Lines containing the word "default" are the ones to copy from the records below.

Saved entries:
● ● ● ● ●

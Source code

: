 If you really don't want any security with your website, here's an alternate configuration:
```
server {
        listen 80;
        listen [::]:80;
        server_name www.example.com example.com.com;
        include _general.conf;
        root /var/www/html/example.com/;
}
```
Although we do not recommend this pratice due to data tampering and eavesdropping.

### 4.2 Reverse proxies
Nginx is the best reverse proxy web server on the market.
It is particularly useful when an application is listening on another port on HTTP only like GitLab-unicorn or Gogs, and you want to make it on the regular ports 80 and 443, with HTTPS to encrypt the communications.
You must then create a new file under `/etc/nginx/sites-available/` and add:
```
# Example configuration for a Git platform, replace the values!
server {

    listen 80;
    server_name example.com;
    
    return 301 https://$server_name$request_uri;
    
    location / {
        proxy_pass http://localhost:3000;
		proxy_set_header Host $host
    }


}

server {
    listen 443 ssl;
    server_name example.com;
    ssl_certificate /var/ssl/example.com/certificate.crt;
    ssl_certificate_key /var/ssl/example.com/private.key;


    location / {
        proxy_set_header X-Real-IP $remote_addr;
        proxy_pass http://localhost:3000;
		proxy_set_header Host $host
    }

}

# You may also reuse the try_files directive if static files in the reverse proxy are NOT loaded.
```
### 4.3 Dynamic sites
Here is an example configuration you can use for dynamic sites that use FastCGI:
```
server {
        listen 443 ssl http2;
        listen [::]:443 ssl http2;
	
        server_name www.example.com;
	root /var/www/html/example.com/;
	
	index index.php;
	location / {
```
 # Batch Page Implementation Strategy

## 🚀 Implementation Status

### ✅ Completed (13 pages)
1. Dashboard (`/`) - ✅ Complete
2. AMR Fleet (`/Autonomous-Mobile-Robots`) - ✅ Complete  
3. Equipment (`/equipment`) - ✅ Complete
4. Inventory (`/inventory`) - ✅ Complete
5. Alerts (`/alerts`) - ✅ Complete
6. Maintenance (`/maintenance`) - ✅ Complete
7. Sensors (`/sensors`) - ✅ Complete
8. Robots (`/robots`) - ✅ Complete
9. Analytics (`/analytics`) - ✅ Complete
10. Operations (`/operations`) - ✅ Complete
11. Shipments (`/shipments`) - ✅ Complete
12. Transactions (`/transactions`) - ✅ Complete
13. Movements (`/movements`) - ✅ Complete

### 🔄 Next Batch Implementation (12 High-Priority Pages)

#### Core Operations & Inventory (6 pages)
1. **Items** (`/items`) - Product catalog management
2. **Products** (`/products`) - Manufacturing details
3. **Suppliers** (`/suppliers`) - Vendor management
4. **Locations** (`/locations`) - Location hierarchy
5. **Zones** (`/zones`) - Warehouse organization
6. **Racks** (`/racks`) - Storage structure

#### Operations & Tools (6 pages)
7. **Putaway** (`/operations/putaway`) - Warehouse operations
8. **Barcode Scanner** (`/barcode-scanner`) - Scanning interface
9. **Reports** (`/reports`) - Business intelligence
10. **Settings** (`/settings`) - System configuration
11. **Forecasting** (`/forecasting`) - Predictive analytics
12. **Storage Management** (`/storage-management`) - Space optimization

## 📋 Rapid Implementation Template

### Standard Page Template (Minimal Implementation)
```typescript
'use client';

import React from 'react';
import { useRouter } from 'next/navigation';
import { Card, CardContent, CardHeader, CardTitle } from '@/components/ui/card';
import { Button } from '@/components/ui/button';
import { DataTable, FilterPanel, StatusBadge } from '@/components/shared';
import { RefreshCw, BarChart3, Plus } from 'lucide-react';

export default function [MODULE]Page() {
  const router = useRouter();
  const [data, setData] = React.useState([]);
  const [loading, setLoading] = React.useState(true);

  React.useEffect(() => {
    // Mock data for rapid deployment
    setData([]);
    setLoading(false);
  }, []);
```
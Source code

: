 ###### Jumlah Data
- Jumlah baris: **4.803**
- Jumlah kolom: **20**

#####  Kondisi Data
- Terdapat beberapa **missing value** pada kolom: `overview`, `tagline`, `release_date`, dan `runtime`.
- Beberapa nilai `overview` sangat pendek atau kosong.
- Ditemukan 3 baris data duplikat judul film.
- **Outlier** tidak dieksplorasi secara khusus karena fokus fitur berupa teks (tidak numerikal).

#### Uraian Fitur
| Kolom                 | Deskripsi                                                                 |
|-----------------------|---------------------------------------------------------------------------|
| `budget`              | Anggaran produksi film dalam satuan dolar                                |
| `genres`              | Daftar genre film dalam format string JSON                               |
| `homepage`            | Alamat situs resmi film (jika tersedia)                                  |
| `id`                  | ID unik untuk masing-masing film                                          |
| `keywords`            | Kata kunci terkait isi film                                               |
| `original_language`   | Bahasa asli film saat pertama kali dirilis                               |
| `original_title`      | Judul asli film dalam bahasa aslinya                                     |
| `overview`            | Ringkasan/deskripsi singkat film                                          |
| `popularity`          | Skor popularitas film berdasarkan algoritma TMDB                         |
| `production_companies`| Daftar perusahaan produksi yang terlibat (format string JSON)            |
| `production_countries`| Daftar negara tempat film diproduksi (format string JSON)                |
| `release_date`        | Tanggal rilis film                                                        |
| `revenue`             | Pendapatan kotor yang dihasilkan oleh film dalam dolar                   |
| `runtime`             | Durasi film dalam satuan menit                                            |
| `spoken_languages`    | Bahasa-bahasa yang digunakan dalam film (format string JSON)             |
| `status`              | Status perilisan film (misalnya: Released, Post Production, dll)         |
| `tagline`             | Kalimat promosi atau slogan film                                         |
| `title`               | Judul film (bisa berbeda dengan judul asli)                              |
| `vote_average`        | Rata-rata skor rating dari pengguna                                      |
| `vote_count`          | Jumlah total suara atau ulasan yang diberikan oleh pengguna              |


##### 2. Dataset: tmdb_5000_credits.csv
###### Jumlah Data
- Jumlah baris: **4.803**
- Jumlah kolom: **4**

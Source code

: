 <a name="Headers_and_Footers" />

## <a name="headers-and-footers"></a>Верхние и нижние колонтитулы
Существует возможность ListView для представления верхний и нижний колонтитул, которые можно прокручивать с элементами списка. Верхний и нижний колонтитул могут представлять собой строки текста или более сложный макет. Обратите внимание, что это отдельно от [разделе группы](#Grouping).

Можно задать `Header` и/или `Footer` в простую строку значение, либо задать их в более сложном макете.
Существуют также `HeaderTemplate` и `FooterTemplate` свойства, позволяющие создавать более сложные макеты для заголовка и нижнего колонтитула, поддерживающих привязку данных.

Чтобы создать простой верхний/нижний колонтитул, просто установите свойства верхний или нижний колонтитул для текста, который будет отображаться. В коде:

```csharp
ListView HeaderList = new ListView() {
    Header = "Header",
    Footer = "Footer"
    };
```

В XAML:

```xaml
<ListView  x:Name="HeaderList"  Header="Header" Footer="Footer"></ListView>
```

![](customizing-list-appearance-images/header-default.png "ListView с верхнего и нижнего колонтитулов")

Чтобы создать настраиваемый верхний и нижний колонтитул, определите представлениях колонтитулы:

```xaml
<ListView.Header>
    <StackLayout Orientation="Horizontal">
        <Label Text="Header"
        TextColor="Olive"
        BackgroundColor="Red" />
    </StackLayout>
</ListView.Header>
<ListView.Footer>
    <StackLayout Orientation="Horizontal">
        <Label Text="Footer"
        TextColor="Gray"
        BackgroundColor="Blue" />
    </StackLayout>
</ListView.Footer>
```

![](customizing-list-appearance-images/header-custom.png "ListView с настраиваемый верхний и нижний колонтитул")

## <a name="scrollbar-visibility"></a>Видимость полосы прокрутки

● ● ● ● ●

→ **Task answer**
export default function [MODULE]Page() {
![](customizing-list-appearance-images/header-default.png "ListView с верхнего и нижнего колонтитулов")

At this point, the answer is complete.